### What you are asked to do
Word for word, retype the tail of the data below, starting with the line that has "descanso intermediário. \\" and including the last line.

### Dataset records

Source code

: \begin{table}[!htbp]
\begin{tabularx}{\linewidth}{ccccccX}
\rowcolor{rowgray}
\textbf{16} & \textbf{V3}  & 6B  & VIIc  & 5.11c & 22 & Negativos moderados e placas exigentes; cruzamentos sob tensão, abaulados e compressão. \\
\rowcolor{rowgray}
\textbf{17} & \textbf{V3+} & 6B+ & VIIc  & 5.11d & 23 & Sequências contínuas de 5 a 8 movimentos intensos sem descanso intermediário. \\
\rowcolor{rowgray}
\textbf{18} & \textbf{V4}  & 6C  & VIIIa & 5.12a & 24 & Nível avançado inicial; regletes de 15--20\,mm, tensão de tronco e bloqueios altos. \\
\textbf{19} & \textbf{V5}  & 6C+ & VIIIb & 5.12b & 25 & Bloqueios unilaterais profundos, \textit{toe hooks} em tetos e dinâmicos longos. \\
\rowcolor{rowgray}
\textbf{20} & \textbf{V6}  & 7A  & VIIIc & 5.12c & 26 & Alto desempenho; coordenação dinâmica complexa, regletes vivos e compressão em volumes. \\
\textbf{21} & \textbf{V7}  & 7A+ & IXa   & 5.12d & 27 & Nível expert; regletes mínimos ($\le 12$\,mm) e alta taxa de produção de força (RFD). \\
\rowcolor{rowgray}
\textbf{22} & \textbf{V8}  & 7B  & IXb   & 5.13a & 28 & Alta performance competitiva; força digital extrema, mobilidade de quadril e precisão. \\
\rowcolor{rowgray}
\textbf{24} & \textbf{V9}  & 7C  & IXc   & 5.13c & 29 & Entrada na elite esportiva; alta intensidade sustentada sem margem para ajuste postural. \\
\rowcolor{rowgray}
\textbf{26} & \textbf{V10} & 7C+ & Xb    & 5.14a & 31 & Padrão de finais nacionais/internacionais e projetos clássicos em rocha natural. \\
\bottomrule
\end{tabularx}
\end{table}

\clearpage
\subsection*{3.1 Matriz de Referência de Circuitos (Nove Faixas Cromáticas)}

### Written solution
\textbf{17} & \textbf{V3+} & 6B+ & VIIc  & 5.11d & 23 & Sequências contínuas de 5 a 8 movimentos intensos sem descanso intermediário. \\
\rowcolor{rowgray}
\textbf{18} & \textbf{V4}  & 6C  & VIIIa & 5.12a & 24 & Nível avançado inicial; regletes de 15--20\,mm, tensão de tronco e bloqueios altos. \\
\textbf{19} & \textbf{V5}  & 6C+ & VIIIb & 5.12b & 25 & Bloqueios unilaterais profundos, \textit{toe hooks} em tetos e dinâmicos longos. \\
\rowcolor{rowgray}
\textbf{20} & \textbf{V6}  & 7A  & VIIIc & 5.12c & 26 & Alto desempenho; coordenação dinâmica complexa, regletes vivos e compressão em volumes. \\
\textbf{21} & \textbf{V7}  & 7A+ & IXa   & 5.12d & 27 & Nível expert; regletes mínimos ($\le 12$\,mm) e alta taxa de produção de força (RFD). \\
\rowcolor{rowgray}
\textbf{22} & \textbf{V8}  & 7B  & IXb   & 5.13a & 28 & Alta performance competitiva; força digital extrema, mobilidade de quadril e precisão. \\
\rowcolor{rowgray}
\textbf{24} & \textbf{V9}  & 7C  & IXc   & 5.13c & 29 & Entrada na elite esportiva; alta intensidade sustentada sem margem para ajuste postural. \\
\rowcolor{rowgray}
\textbf{26} & \textbf{V10} & 7C+ & Xb    & 5.14a & 31 & Padrão de finais nacionais/internacionais e projetos clássicos em rocha natural. \\
\bottomrule
\end{tabularx}
\end{table}

\clearpage
\subsection*{3.1 Matriz de Referência de Circuitos (Nove Faixas Cromáticas)}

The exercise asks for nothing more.